À l’une de ces commissions. Commission exécutive permanente, était dévolu le rôle capital et particulièrement ingrat de coordonner tous les efforts et de donner force de loi aux décrets et décisions de l’Assemblée. La Commission exécutive fut donc le véritable gouvernement de la Commune et, plus qu’ailleurs, c’est dans son sein que devaient se révéler les périls et la gravité de la situation, se manifester l’isolement angoissant dont nous avons parlé. Les hommes de la Commission exécutive sentaient la nécessité de tendre et de tendre jusqu’à les rompre tous les ressorts de la machine et ils s’apercevaient que ces ressorts étaient tordus, faussés, brisés et qu’ils n’avaient plus devant eux qu’un tas de ferrailles, sans âme et sans emploi. Ils prenaient des résolutions, ils donnaient des ordres et ils ne possédaient personne autour d’eux pour porter ces ordres, personne pour transmettre et appliquer ces résolutions. Il aurait fallu qu’ils fussent au courant de toutes choses et ils ne savaient rien. Aucun renseignement sérieux, fondé, circonstancié ne leur était procuré. Ils jugeaient sur des vraisemblances, tablaient sur des racontars, statuaient sur des probabilités. Il n’eut jamais été plus nécessaire de gouverner, comme ils le voyaient et le voulaient, et jamais on ne put moins gouverner. Maître Jacques de la Révolution, il leur fallait être à la fois dictateur et gendarme ; tel Tridon appréhendant au collet, de sa propre main, Cluseret, délégué à la guerre, dont il venait, avec Vaillant, de décider l’arrestation. Bref, ils allaient sous un brouillard opaque, cherchant à tâtons leur chemin et ignorant, dans leur marche incertaine, s’ils se heurtaient à un ami ou à un ennemi, à un compagnon de lutte ou à un traître, à un communeux comme eux ou à un agent de Versailles.

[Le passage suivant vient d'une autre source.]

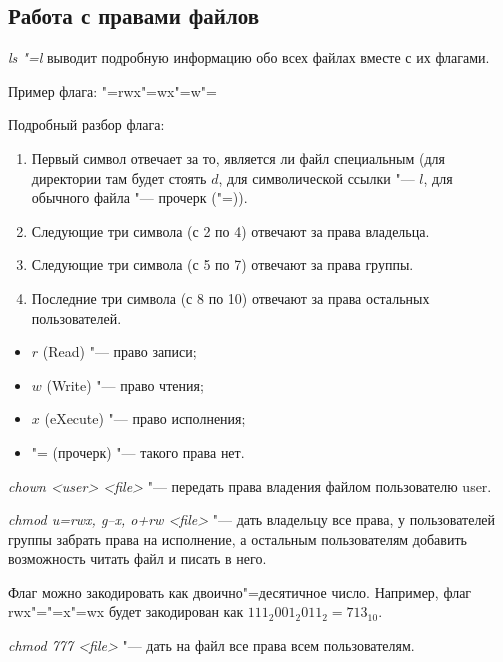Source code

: \subsection{Работа с правами файлов}

\textit{ls "=l} выводит подробную информацию обо всех файлах вместе с их флагами.

Пример флага: "=rwx"=wx"=w"=

Подробный разбор флага:
\begin{enumerate}
	\item Первый символ отвечает за то, является ли файл специальным (для директории там будет стоять $d$, для символической ссылки "--- $l$, для обычного файла "--- прочерк ("=)).
	\item Следующие три символа (с 2 по 4) отвечают за права владельца.
	\item Следующие три символа (с 5 по 7) отвечают за права группы.
	\item Последние три символа (с 8 по 10) отвечают за права остальных пользователей.
\end{enumerate}

\begin{itemize}
	\item $r$ (Read) "--- право записи;
	\item $w$ (Write) "--- право чтения;
	\item $x$ (eXecute) "--- право исполнения;
	\item "= (прочерк) "--- такого права нет.
\end{itemize}

\textit{chown <user> <file>} "--- передать права владения файлом пользователю user.

\textit{chmod u=rwx, g--x, o+rw <file>} "--- дать владельцу все права, у пользователей группы забрать права на исполнение, а остальным пользователям добавить возможность читать файл и писать в него.

Флаг можно закодировать как двоично"=десятичное число. Например, флаг rwx"="=x"=wx будет закодирован как $111_2 001_2 011_2 = 713_{10}$.

\textit{chmod 777 <file>} "--- дать на файл все права всем пользователям.
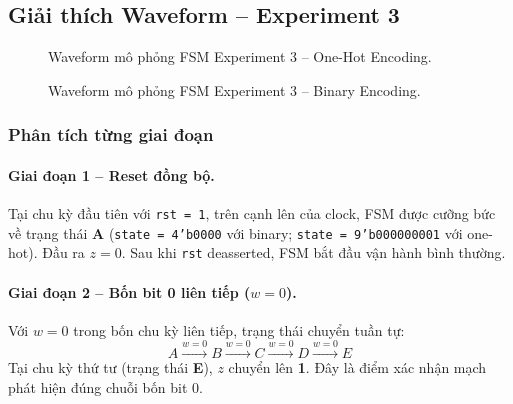 \documentclass[12pt, a4paper]{article}
\begin{document}
\subsection{Giải thích Waveform -- Experiment 3}
\label{subsec:exp3-wave}

\begin{figure}[H]
    \centering
    \caption{Waveform mô phỏng FSM Experiment 3 -- One-Hot Encoding.}
    \label{fig:wave-exp3-oh}
\end{figure}

\begin{figure}[H]
    \centering
    \caption{Waveform mô phỏng FSM Experiment 3 -- Binary Encoding.}
    \label{fig:wave-exp3-bin}
\end{figure}

\subsubsection{Phân tích từng giai đoạn}

\paragraph{Giai đoạn 1 -- Reset đồng bộ.}
Tại chu kỳ đầu tiên với \texttt{rst = 1}, trên cạnh lên của clock, FSM được cưỡng bức về trạng thái \textbf{A} (\texttt{state = 4'b0000} với binary; \texttt{state = 9'b000000001} với one-hot). Đầu ra $z = 0$. Sau khi \texttt{rst} deasserted, FSM bắt đầu vận hành bình thường.

\paragraph{Giai đoạn 2 -- Bốn bit 0 liên tiếp ($w = 0$).}
Với $w = 0$ trong bốn chu kỳ liên tiếp, trạng thái chuyển tuần tự:
\[
A \xrightarrow{w=0} B \xrightarrow{w=0} C \xrightarrow{w=0} D \xrightarrow{w=0} E
\]
Tại chu kỳ thứ tư (trạng thái \textbf{E}), $z$ chuyển lên \textbf{1}. Đây là điểm xác nhận mạch phát hiện đúng chuỗi bốn bit 0.
\end{document}
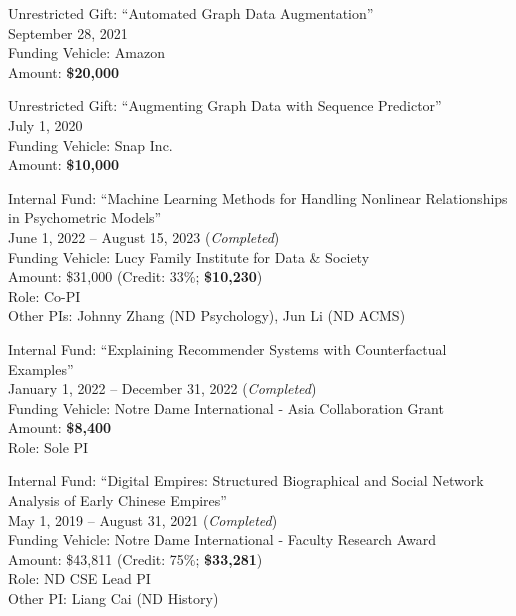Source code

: \documentclass[10pt]{article}
\newenvironment{myindentpar}[1]%
{\begin{list}{}%
         {\setlength{\leftmargin}{#1}}%
         \item[]%
}
{\end{list}}
\newcounter{list}
\begin{document}
\begin{myindentpar}{0.75cm}
\hspace{-0.75cm}Unrestricted Gift: ``Automated Graph Data Augmentation''\\
September 28, 2021 \\
Funding Vehicle: Amazon \\
Amount: \textbf{\$20,000}

\hspace{-0.75cm}Unrestricted Gift: ``Augmenting Graph Data with Sequence Predictor'' \\
July 1, 2020 \\
Funding Vehicle: Snap Inc. \\
Amount: \textbf{\$10,000}

\hspace{-0.75cm}Internal Fund: ``Machine Learning Methods for Handling Nonlinear Relationships in Psychometric Models'' \\
June 1, 2022 -- August 15, 2023 (\emph{Completed}) \\
Funding Vehicle: Lucy Family Institute for Data \& Society \\
Amount: \$31,000 (Credit: 33\%; \textbf{\$10,230}) \\
Role: {Co-PI} \\
Other PIs: Johnny Zhang (ND Psychology), Jun Li (ND ACMS)

\hspace{-0.75cm}Internal Fund: ``Explaining Recommender Systems with Counterfactual Examples''\\
January 1, 2022 -- December 31, 2022 (\emph{Completed}) \\
Funding Vehicle: Notre Dame International - Asia Collaboration Grant \\
Amount: \textbf{\$8,400} \\
Role: {Sole PI}

\hspace{-0.75cm}Internal Fund: ``Digital Empires: Structured Biographical and Social Network Analysis of Early Chinese Empires'' \\
May 1, 2019 -- August 31, 2021 (\emph{Completed}) \\
Funding Vehicle: Notre Dame International - Faculty Research Award \\
Amount: \$43,811 (Credit: 75\%; \textbf{\$33,281}) \\
Role: {ND CSE Lead PI} \\
Other PI: Liang Cai (ND History)

\end{myindentpar}
\end{document}
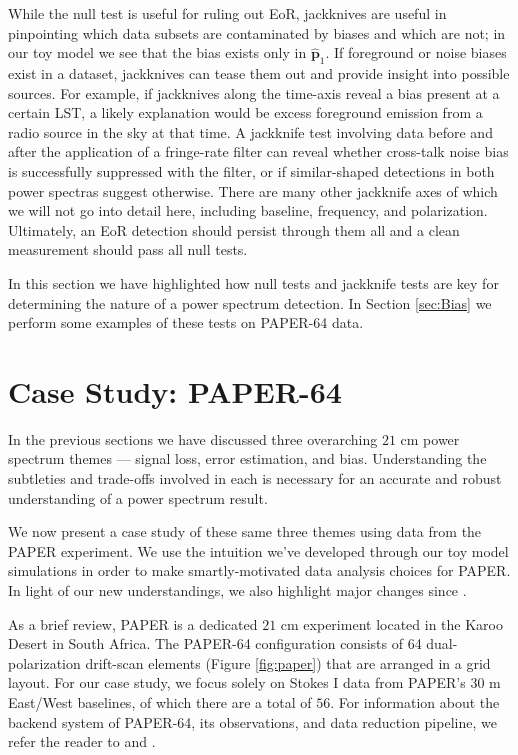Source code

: \documentclass[preprint2,numberedappendix,tighten]{aastex6}  %
\begin{document}
While the null test is useful for ruling out EoR, jackknives are useful in pinpointing which data subsets are contaminated by biases and which are not; in our toy model we see that the bias exists only in $\hat{\textbf{p}}_{1}$. If foreground or noise biases exist in a dataset, jackknives can tease them out and provide insight into possible sources. For example, if jackknives along the time-axis reveal a bias present at a certain LST, a likely explanation would be excess foreground emission from a radio source in the sky at that time. A jackknife test involving data before and after the application of a fringe-rate filter can reveal whether cross-talk noise bias is successfully suppressed with the filter, or if similar-shaped detections in both power spectras suggest otherwise. There are many other jackknife axes of which we will not go into detail here, including baseline, frequency, and polarization. Ultimately, an EoR detection should persist through them all and a clean measurement should pass all null tests. 

In this section we have highlighted how null tests and jackknife tests are key for determining the nature of a power spectrum detection. In Section \ref{sec:Bias} we perform some examples of these tests on PAPER-64 data.

\section{Case Study: PAPER-64}
\label{sec:CaseStudy}

In the previous sections we have discussed three overarching $21$ cm power spectrum themes --- signal loss, error estimation, and bias. Understanding the subtleties and trade-offs involved in each is necessary for an accurate and robust understanding of a power spectrum result. 

We now present a case study of these same three themes using data from the PAPER experiment. We use the intuition we've developed through our toy model simulations in order to make smartly-motivated data analysis choices for PAPER. In light of our new understandings, we also highlight major changes since \citet{ali_et_al2015}.

As a brief review, PAPER is a dedicated $21$ cm experiment located in the Karoo Desert in South Africa. The PAPER-64 configuration consists of 64 dual-polarization drift-scan elements (Figure \ref{fig:paper}) that are arranged in a grid layout. For our case study, we focus solely on Stokes I data from PAPER's $30$ m East/West baselines, of which there are a total of $56$. For information about the backend system of PAPER-64, its observations, and data reduction pipeline, we refer the reader to \citet{parsons_et_al2010} and \citet{ali_et_al2015}.
\end{document}
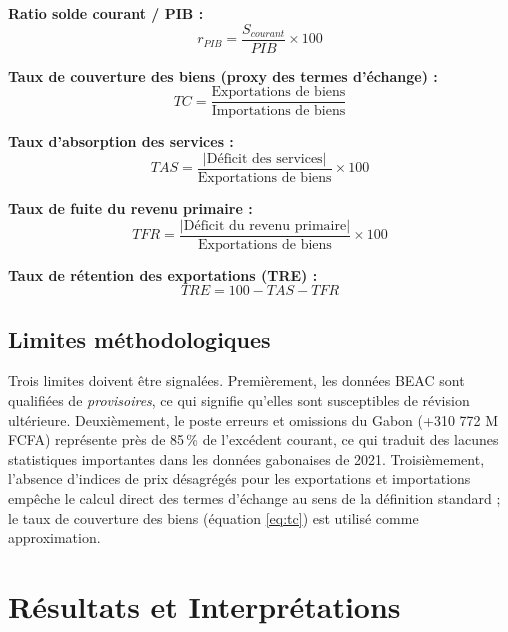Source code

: \documentclass[12pt,a4paper]{article}
\begin{document}
\textbf{Ratio solde courant / PIB :}
\begin{equation}
  r_{PIB} = \frac{S_{courant}}{PIB} \times 100
  \label{eq:ratio_pib}
\end{equation}

\textbf{Taux de couverture des biens (proxy des termes d'échange) :}
\begin{equation}
  TC = \frac{\text{Exportations de biens}}{\text{Importations de biens}}
  \label{eq:tc}
\end{equation}

\textbf{Taux d'absorption des services :}
\begin{equation}
  TAS = \frac{|\text{Déficit des services}|}{\text{Exportations de biens}} \times 100
  \label{eq:tas}
\end{equation}

\textbf{Taux de fuite du revenu primaire :}
\begin{equation}
  TFR = \frac{|\text{Déficit du revenu primaire}|}{\text{Exportations de biens}} \times 100
  \label{eq:tfr}
\end{equation}

\textbf{Taux de rétention des exportations (TRE) :}
\begin{equation}
  TRE = 100 - TAS - TFR
  \label{eq:tre}
\end{equation}

\subsection{Limites méthodologiques}

Trois limites doivent être signalées. Premièrement, les données BEAC sont qualifiées de
\textit{provisoires}, ce qui signifie qu'elles sont susceptibles de révision ultérieure.
Deuxièmement, le poste erreurs et omissions du Gabon (+310 772 M FCFA) représente près de
85\,\% de l'excédent courant, ce qui traduit des lacunes statistiques importantes dans les
données gabonaises de 2021. Troisièmement, l'absence d'indices de prix désagrégés pour les
exportations et importations empêche le calcul direct des termes d'échange au sens de la
définition standard ; le taux de couverture des biens (équation \ref{eq:tc}) est utilisé
comme approximation.

\section{Résultats et Interprétations}
\end{document}
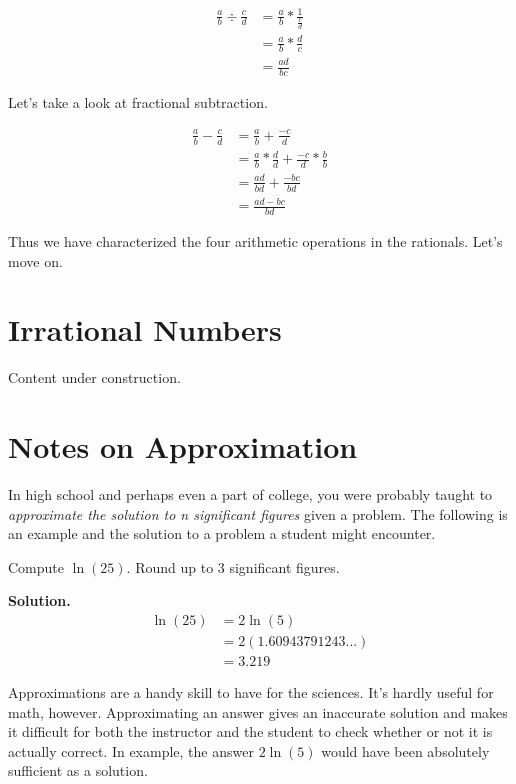 \begin{align*}
    \frac{a}{b} \div \frac{c}{d} &= \frac{a}{b} * \frac{1}{\frac{c}{d}} \\
    &= \frac{a}{b} * \frac{d}{c} \\
    &= \frac{ad}{bc}
\end{align*}

Let's take a look at fractional subtraction. 

\begin{align*}
    \frac{a}{b} - \frac{c}{d} &= \frac{a}{b} + \frac{-c}{d}\\
    &= \frac{a}{b} * \frac{d}{d} + \frac{-c}{d} * \frac{b}{b}\\
    &= \frac{ad}{bd} + \frac{-bc}{bd}\\
    &= \frac{ad - bc}{bd}
\end{align*}

Thus we have characterized the four arithmetic operations in the rationals. Let's move on.

\section{Irrational Numbers}

Content under construction.

\section{Notes on Approximation}

In high school and perhaps even a part of college, you were probably taught to \textit{approximate the solution to n significant figures} given a problem. The following is an example and the solution to a problem a student might encounter.

\begin{example}
Compute $\ln(25)$. Round up to 3 significant figures.
\end{example}
\textbf{Solution.}
\begin{align*}
    \ln(25) &= 2\ln(5)\\
            &= 2(1.60943791243...)\\
            &= 3.219
\end{align*}

Approximations are a handy skill to have for the sciences. It's hardly useful for math, however. Approximating an answer gives an inaccurate solution and makes it difficult for both the instructor and the student to check whether or not it is actually correct. In example, the answer $2\ln(5)$ would have been absolutely sufficient as a solution. 


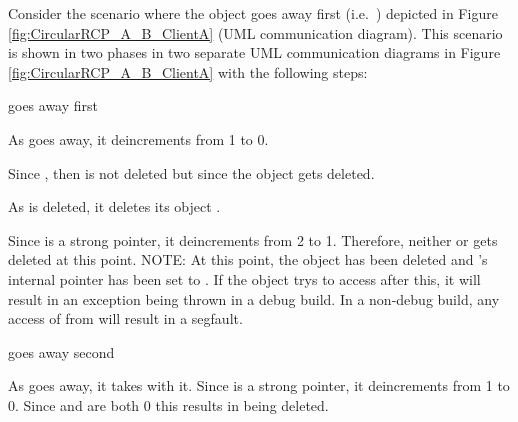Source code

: \documentclass[pdf,ps2pdf,11pt]{SANDreport}
\begin{document}
Consider the scenario where the {} object goes away first
(i.e.\ {}) depicted in Figure
{}\ref{fig:CircularRCP_A_B_ClientA} (UML communication diagram).  This
scenario is shown in two phases in two separate UML communication
diagrams in Figure {}\ref{fig:CircularRCP_A_B_ClientA} with the
following steps:

\begin{description}

{}\item[a)] {} goes away first

  \begin{description}

  {}\item[a.1)] As {} goes away, it deincrements
  {} from 1 to 0.

  {}\item[a.2)] Since {}, then
  {} is not deleted but since
  {} the object {} gets
  deleted.

  {}\item[a.3)] As {} is deleted, it deletes its
  {} object {}.

  {}\item[a.4)] Since {} is a strong pointer, it
  deincrements {} from 2 to 1.  Therefore,
  neither {} or {} gets deleted at this point.
  NOTE: At this point, the object {} has been deleted and
  {}'s internal pointer has been set to {}.  If
  the {} object trys to access {} after this, it will
  result in an exception being thrown in a debug build.  In a
  non-debug build, any access of {} from {} will result
  in a segfault.

  \end{description}

{}\item[b)] {} goes away second

  \begin{description}

  {}\item[b.1)] As {} goes away, it takes {}
  with it.  Since {} is a strong pointer, it deincrements
  {} from 1 to 0.  Since
  {} and {} are both 0
  this results in {} being deleted.


\end{description}
\end{description}
\end{document}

Si désespérée qu’elle fut, la partie pourtant était engagée et il la fallait jouer. Que l’enjeu apparut ou non perdu d’avance — et cet enjeu n’était rien moins que la liberté et la vie d’un peuple entier — il n’y avait pas de remise possible. Au reste, l’illusion est si contagieuse dans le feu de l’action et la chaleur du combat, que les plus lucides, au contact de la foule en délire, en viennent à se duper et à s’étourdir eux-mêmes et à espérer contre tout espoir.

Or, autour de la Commune, autour de sa Commission exécutive, nul ne doutait de la victoire ; c’était bien une conviction quasi-unanime que Versailles, s’il engageait les hostilités serait écrasé, que l’armée régulière ne résisterait pas au choc de la garde nationale, se débanderait, lèverait la crosse en l’air.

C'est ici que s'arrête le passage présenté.